- WHAT TO DO -
Exactly as shown, give the full listing again.

——————————

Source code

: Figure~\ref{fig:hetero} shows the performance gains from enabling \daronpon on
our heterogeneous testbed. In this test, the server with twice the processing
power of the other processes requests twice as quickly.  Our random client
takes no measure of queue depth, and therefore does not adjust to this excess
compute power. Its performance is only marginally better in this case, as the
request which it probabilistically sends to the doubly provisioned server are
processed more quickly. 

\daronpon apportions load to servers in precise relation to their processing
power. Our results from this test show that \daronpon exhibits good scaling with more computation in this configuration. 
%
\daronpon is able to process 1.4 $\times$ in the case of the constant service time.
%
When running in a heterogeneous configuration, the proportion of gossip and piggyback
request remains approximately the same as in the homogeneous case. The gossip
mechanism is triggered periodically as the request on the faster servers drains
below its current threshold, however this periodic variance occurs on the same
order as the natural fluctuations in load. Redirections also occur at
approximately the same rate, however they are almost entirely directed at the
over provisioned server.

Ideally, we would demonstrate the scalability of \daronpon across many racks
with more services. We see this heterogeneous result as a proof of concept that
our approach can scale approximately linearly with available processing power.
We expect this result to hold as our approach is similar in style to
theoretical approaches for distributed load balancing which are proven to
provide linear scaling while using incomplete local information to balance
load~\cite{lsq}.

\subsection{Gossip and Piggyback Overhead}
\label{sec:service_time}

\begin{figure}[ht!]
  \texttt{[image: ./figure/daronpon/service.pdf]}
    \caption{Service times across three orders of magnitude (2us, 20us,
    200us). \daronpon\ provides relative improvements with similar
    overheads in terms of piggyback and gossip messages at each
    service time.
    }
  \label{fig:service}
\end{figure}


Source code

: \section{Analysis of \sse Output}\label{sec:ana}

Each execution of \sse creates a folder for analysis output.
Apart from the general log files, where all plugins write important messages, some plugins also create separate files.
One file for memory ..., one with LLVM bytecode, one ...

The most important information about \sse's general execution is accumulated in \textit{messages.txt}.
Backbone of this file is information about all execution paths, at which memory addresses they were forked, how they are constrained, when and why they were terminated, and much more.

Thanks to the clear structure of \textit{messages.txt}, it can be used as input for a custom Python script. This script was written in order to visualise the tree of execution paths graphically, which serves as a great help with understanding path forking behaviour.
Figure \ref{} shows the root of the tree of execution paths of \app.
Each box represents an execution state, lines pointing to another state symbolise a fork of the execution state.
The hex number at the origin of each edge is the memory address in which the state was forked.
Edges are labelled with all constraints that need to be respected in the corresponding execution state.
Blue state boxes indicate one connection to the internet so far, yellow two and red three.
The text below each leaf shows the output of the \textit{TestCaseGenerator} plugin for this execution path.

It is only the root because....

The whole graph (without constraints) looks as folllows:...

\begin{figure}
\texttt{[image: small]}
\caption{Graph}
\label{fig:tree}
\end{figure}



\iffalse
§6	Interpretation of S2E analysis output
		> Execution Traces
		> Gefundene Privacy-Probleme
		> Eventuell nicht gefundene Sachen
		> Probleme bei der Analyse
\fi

——————————

- ANSWER SECTION -
Source code

: Figure~\ref{fig:hetero} shows the performance gains from enabling \daronpon on
our heterogeneous testbed. In this test, the server with twice the processing
power of the other processes requests twice as quickly.  Our random client
takes no measure of queue depth, and therefore does not adjust to this excess
compute power. Its performance is only marginally better in this case, as the
request which it probabilistically sends to the doubly provisioned server are
processed more quickly. 

\daronpon apportions load to servers in precise relation to their processing
power. Our results from this test show that \daronpon exhibits good scaling with more computation in this configuration. 
%
\daronpon is able to process 1.4 $\times$ in the case of the constant service time.
%
When running in a heterogeneous configuration, the proportion of gossip and piggyback
request remains approximately the same as in the homogeneous case. The gossip
mechanism is triggered periodically as the request on the faster servers drains
below its current threshold, however this periodic variance occurs on the same
order as the natural fluctuations in load. Redirections also occur at
approximately the same rate, however they are almost entirely directed at the
over provisioned server.

Ideally, we would demonstrate the scalability of \daronpon across many racks
with more services. We see this heterogeneous result as a proof of concept that
our approach can scale approximately linearly with available processing power.
We expect this result to hold as our approach is similar in style to
theoretical approaches for distributed load balancing which are proven to
provide linear scaling while using incomplete local information to balance
load~\cite{lsq}.

\subsection{Gossip and Piggyback Overhead}
\label{sec:service_time}

\begin{figure}[ht!]
  \texttt{[image: ./figure/daronpon/service.pdf]}
    \caption{Service times across three orders of magnitude (2us, 20us,
    200us). \daronpon\ provides relative improvements with similar
    overheads in terms of piggyback and gossip messages at each
    service time.
    }
  \label{fig:service}
\end{figure}


Source code

: \section{Analysis of \sse Output}\label{sec:ana}

Each execution of \sse creates a folder for analysis output.
Apart from the general log files, where all plugins write important messages, some plugins also create separate files.
One file for memory ..., one with LLVM bytecode, one ...

The most important information about \sse's general execution is accumulated in \textit{messages.txt}.
Backbone of this file is information about all execution paths, at which memory addresses they were forked, how they are constrained, when and why they were terminated, and much more.

Thanks to the clear structure of \textit{messages.txt}, it can be used as input for a custom Python script. This script was written in order to visualise the tree of execution paths graphically, which serves as a great help with understanding path forking behaviour.
Figure \ref{} shows the root of the tree of execution paths of \app.
Each box represents an execution state, lines pointing to another state symbolise a fork of the execution state.
The hex number at the origin of each edge is the memory address in which the state was forked.
Edges are labelled with all constraints that need to be respected in the corresponding execution state.
Blue state boxes indicate one connection to the internet so far, yellow two and red three.
The text below each leaf shows the output of the \textit{TestCaseGenerator} plugin for this execution path.

It is only the root because....

The whole graph (without constraints) looks as folllows:...

\begin{figure}
\texttt{[image: small]}
\caption{Graph}
\label{fig:tree}
\end{figure}



\iffalse
§6	Interpretation of S2E analysis output
		> Execution Traces
		> Gefundene Privacy-Probleme
		> Eventuell nicht gefundene Sachen
		> Probleme bei der Analyse
\fi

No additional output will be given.